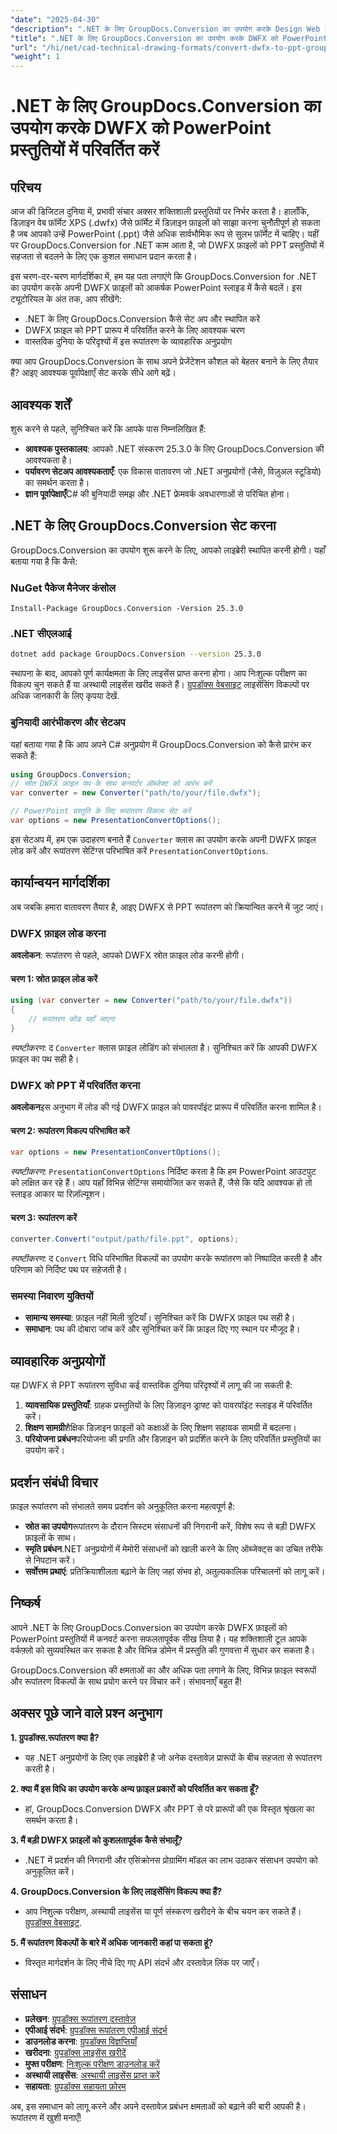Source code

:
 ```yaml
---
"date": "2025-04-30"
"description": ".NET के लिए GroupDocs.Conversion का उपयोग करके Design Web Format XPS (DWFX) फ़ाइलों को PPT प्रस्तुतियों में कुशलतापूर्वक परिवर्तित करना सीखें। निर्बाध एकीकरण के लिए इस व्यापक मार्गदर्शिका का पालन करें।"
"title": ".NET के लिए GroupDocs.Conversion का उपयोग करके DWFX को PowerPoint में परिवर्तित करें एक चरण-दर-चरण मार्गदर्शिका"
"url": "/hi/net/cad-technical-drawing-formats/convert-dwfx-to-ppt-groupdocs-conversion-dotnet/"
"weight": 1
---
```


# .NET के लिए GroupDocs.Conversion का उपयोग करके DWFX को PowerPoint प्रस्तुतियों में परिवर्तित करें

## परिचय

आज की डिजिटल दुनिया में, प्रभावी संचार अक्सर शक्तिशाली प्रस्तुतियों पर निर्भर करता है। हालाँकि, डिज़ाइन वेब फ़ॉर्मेट XPS (.dwfx) जैसे फ़ॉर्मेट में डिज़ाइन फ़ाइलों को साझा करना चुनौतीपूर्ण हो सकता है जब आपको उन्हें PowerPoint (.ppt) जैसे अधिक सार्वभौमिक रूप से सुलभ फ़ॉर्मेट में चाहिए। यहीं पर GroupDocs.Conversion for .NET काम आता है, जो DWFX फ़ाइलों को PPT प्रस्तुतियों में सहजता से बदलने के लिए एक कुशल समाधान प्रदान करता है।

इस चरण-दर-चरण मार्गदर्शिका में, हम यह पता लगाएंगे कि GroupDocs.Conversion for .NET का उपयोग करके अपनी DWFX फ़ाइलों को आकर्षक PowerPoint स्लाइड में कैसे बदलें। इस ट्यूटोरियल के अंत तक, आप सीखेंगे:
- .NET के लिए GroupDocs.Conversion कैसे सेट अप और स्थापित करें
- DWFX फ़ाइल को PPT प्रारूप में परिवर्तित करने के लिए आवश्यक चरण
- वास्तविक दुनिया के परिदृश्यों में इस रूपांतरण के व्यावहारिक अनुप्रयोग

क्या आप GroupDocs.Conversion के साथ अपने प्रेजेंटेशन कौशल को बेहतर बनाने के लिए तैयार हैं? आइए आवश्यक पूर्वापेक्षाएँ सेट करके सीधे आगे बढ़ें।

## आवश्यक शर्तें

शुरू करने से पहले, सुनिश्चित करें कि आपके पास निम्नलिखित हैं:
- **आवश्यक पुस्तकालय**: आपको .NET संस्करण 25.3.0 के लिए GroupDocs.Conversion की आवश्यकता है।
- **पर्यावरण सेटअप आवश्यकताएँ**: एक विकास वातावरण जो .NET अनुप्रयोगों (जैसे, विज़ुअल स्टूडियो) का समर्थन करता है।
- **ज्ञान पूर्वापेक्षाएँ**C# की बुनियादी समझ और .NET फ्रेमवर्क अवधारणाओं से परिचित होना।

## .NET के लिए GroupDocs.Conversion सेट करना

GroupDocs.Conversion का उपयोग शुरू करने के लिए, आपको लाइब्रेरी स्थापित करनी होगी। यहाँ बताया गया है कि कैसे:

### NuGet पैकेज मैनेजर कंसोल
```shell
Install-Package GroupDocs.Conversion -Version 25.3.0
```

### .NET सीएलआई
```bash
dotnet add package GroupDocs.Conversion --version 25.3.0
```

स्थापना के बाद, आपको पूर्ण कार्यक्षमता के लिए लाइसेंस प्राप्त करना होगा। आप निःशुल्क परीक्षण का विकल्प चुन सकते हैं या अस्थायी लाइसेंस खरीद सकते हैं। [ग्रुपडॉक्स वेबसाइट](https://purchase.groupdocs.com/temporary-license/) लाइसेंसिंग विकल्पों पर अधिक जानकारी के लिए कृपया देखें.

### बुनियादी आरंभीकरण और सेटअप

यहां बताया गया है कि आप अपने C# अनुप्रयोग में GroupDocs.Conversion को कैसे प्रारंभ कर सकते हैं:

```csharp
using GroupDocs.Conversion;
// स्रोत DWFX फ़ाइल पथ के साथ कनवर्टर ऑब्जेक्ट को आरंभ करें
var converter = new Converter("path/to/your/file.dwfx");

// PowerPoint प्रस्तुति के लिए रूपांतरण विकल्प सेट करें
var options = new PresentationConvertOptions();
```

इस सेटअप में, हम एक उदाहरण बनाते हैं `Converter` क्लास का उपयोग करके अपनी DWFX फ़ाइल लोड करें और रूपांतरण सेटिंग्स परिभाषित करें `PresentationConvertOptions`.

## कार्यान्वयन मार्गदर्शिका

अब जबकि हमारा वातावरण तैयार है, आइए DWFX से PPT रूपांतरण को क्रियान्वित करने में जुट जाएं।

### DWFX फ़ाइल लोड करना

**अवलोकन**: रूपांतरण से पहले, आपको DWFX स्रोत फ़ाइल लोड करनी होगी।

#### चरण 1: स्रोत फ़ाइल लोड करें
```csharp
using (var converter = new Converter("path/to/your/file.dwfx"))
{
    // रूपांतरण कोड यहाँ जाएगा
}
```
*स्पष्टीकरण*: द `Converter` क्लास फ़ाइल लोडिंग को संभालता है। सुनिश्चित करें कि आपकी DWFX फ़ाइल का पथ सही है।

### DWFX को PPT में परिवर्तित करना

**अवलोकन**इस अनुभाग में लोड की गई DWFX फ़ाइल को पावरपॉइंट प्रारूप में परिवर्तित करना शामिल है।

#### चरण 2: रूपांतरण विकल्प परिभाषित करें
```csharp
var options = new PresentationConvertOptions();
```
*स्पष्टीकरण*: `PresentationConvertOptions` निर्दिष्ट करता है कि हम PowerPoint आउटपुट को लक्षित कर रहे हैं। आप यहाँ विभिन्न सेटिंग्स समायोजित कर सकते हैं, जैसे कि यदि आवश्यक हो तो स्लाइड आकार या रिज़ॉल्यूशन।

#### चरण 3: रूपांतरण करें
```csharp
converter.Convert("output/path/file.ppt", options);
```
*स्पष्टीकरण*: द `Convert` विधि परिभाषित विकल्पों का उपयोग करके रूपांतरण को निष्पादित करती है और परिणाम को निर्दिष्ट पथ पर सहेजती है।

### समस्या निवारण युक्तियों

- **सामान्य समस्या**: फ़ाइल नहीं मिली त्रुटियाँ। सुनिश्चित करें कि DWFX फ़ाइल पथ सही है।
- **समाधान**: पथ की दोबारा जांच करें और सुनिश्चित करें कि फ़ाइल दिए गए स्थान पर मौजूद है।

## व्यावहारिक अनुप्रयोगों

यह DWFX से PPT रूपांतरण सुविधा कई वास्तविक दुनिया परिदृश्यों में लागू की जा सकती है:

1. **व्यावसायिक प्रस्तुतियाँ**: ग्राहक प्रस्तुतियों के लिए डिज़ाइन ड्राफ्ट को पावरपॉइंट स्लाइड में परिवर्तित करें।
2. **शिक्षण सामग्री**शैक्षिक डिज़ाइन फ़ाइलों को कक्षाओं के लिए शिक्षण सहायक सामग्री में बदलना।
3. **परियोजना प्रबंधन**परियोजना की प्रगति और डिज़ाइन को प्रदर्शित करने के लिए परिवर्तित प्रस्तुतियों का उपयोग करें।

## प्रदर्शन संबंधी विचार

फ़ाइल रूपांतरण को संभालते समय प्रदर्शन को अनुकूलित करना महत्वपूर्ण है:

- **स्रोत का उपयोग**रूपांतरण के दौरान सिस्टम संसाधनों की निगरानी करें, विशेष रूप से बड़ी DWFX फ़ाइलों के साथ।
- **स्मृति प्रबंधन**.NET अनुप्रयोगों में मेमोरी संसाधनों को खाली करने के लिए ऑब्जेक्ट्स का उचित तरीके से निपटान करें।
- **सर्वोत्तम प्रथाएं**: प्रतिक्रियाशीलता बढ़ाने के लिए जहां संभव हो, अतुल्यकालिक परिचालनों को लागू करें।

## निष्कर्ष

आपने .NET के लिए GroupDocs.Conversion का उपयोग करके DWFX फ़ाइलों को PowerPoint प्रस्तुतियों में कनवर्ट करना सफलतापूर्वक सीख लिया है। यह शक्तिशाली टूल आपके वर्कफ़्लो को सुव्यवस्थित कर सकता है और विभिन्न डोमेन में प्रस्तुति की गुणवत्ता में सुधार कर सकता है।

GroupDocs.Conversion की क्षमताओं का और अधिक पता लगाने के लिए, विभिन्न फ़ाइल स्वरूपों और रूपांतरण विकल्पों के साथ प्रयोग करने पर विचार करें। संभावनाएँ बहुत हैं!

## अक्सर पूछे जाने वाले प्रश्न अनुभाग

**1. ग्रुपडॉक्स.रूपांतरण क्या है?**
   - यह .NET अनुप्रयोगों के लिए एक लाइब्रेरी है जो अनेक दस्तावेज़ प्रारूपों के बीच सहजता से रूपांतरण करती है।

**2. क्या मैं इस विधि का उपयोग करके अन्य फ़ाइल प्रकारों को परिवर्तित कर सकता हूँ?**
   - हां, GroupDocs.Conversion DWFX और PPT से परे प्रारूपों की एक विस्तृत श्रृंखला का समर्थन करता है।

**3. मैं बड़ी DWFX फ़ाइलों को कुशलतापूर्वक कैसे संभालूँ?**
   - .NET में प्रदर्शन की निगरानी और एसिंक्रोनस प्रोग्रामिंग मॉडल का लाभ उठाकर संसाधन उपयोग को अनुकूलित करें।

**4. GroupDocs.Conversion के लिए लाइसेंसिंग विकल्प क्या हैं?**
   - आप निशुल्क परीक्षण, अस्थायी लाइसेंस या पूर्ण संस्करण खरीदने के बीच चयन कर सकते हैं। [ग्रुपडॉक्स वेबसाइट](https://purchase.groupdocs.com/buy).

**5. मैं रूपांतरण विकल्पों के बारे में अधिक जानकारी कहां पा सकता हूं?**
   - विस्तृत मार्गदर्शन के लिए नीचे दिए गए API संदर्भ और दस्तावेज़ लिंक पर जाएँ।

## संसाधन

- **प्रलेखन**: [ग्रुपडॉक्स रूपांतरण दस्तावेज़](https://docs.groupdocs.com/conversion/net/)
- **एपीआई संदर्भ**: [ग्रुपडॉक्स रूपांतरण एपीआई संदर्भ](https://reference.groupdocs.com/conversion/net/)
- **डाउनलोड करना**: [ग्रुपडॉक्स विज्ञप्तियाँ](https://releases.groupdocs.com/conversion/net/)
- **खरीदना**: [ग्रुपडॉक्स लाइसेंस खरीदें](https://purchase.groupdocs.com/buy)
- **मुफ्त परीक्षण**: [निःशुल्क परीक्षण डाउनलोड करें](https://releases.groupdocs.com/conversion/net/)
- **अस्थायी लाइसेंस**: [अस्थायी लाइसेंस प्राप्त करें](https://purchase.groupdocs.com/temporary-license/)
- **सहायता**: [ग्रुपडॉक्स सहायता फ़ोरम](https://forum.groupdocs.com/c/conversion/10)

अब, इस समाधान को लागू करने और अपने दस्तावेज़ प्रबंधन क्षमताओं को बढ़ाने की बारी आपकी है। रूपांतरण में खुशी मनाएँ!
# # #
### Assignment
Look through the entries above. Extract each line with the word "releases".

### Answer
- **डाउनलोड करना**: [ग्रुपडॉक्स विज्ञप्तियाँ](https://releases.groupdocs.com/conversion/net/)
- **मुफ्त परीक्षण**: [निःशुल्क परीक्षण डाउनलोड करें](https://releases.groupdocs.com/conversion/net/)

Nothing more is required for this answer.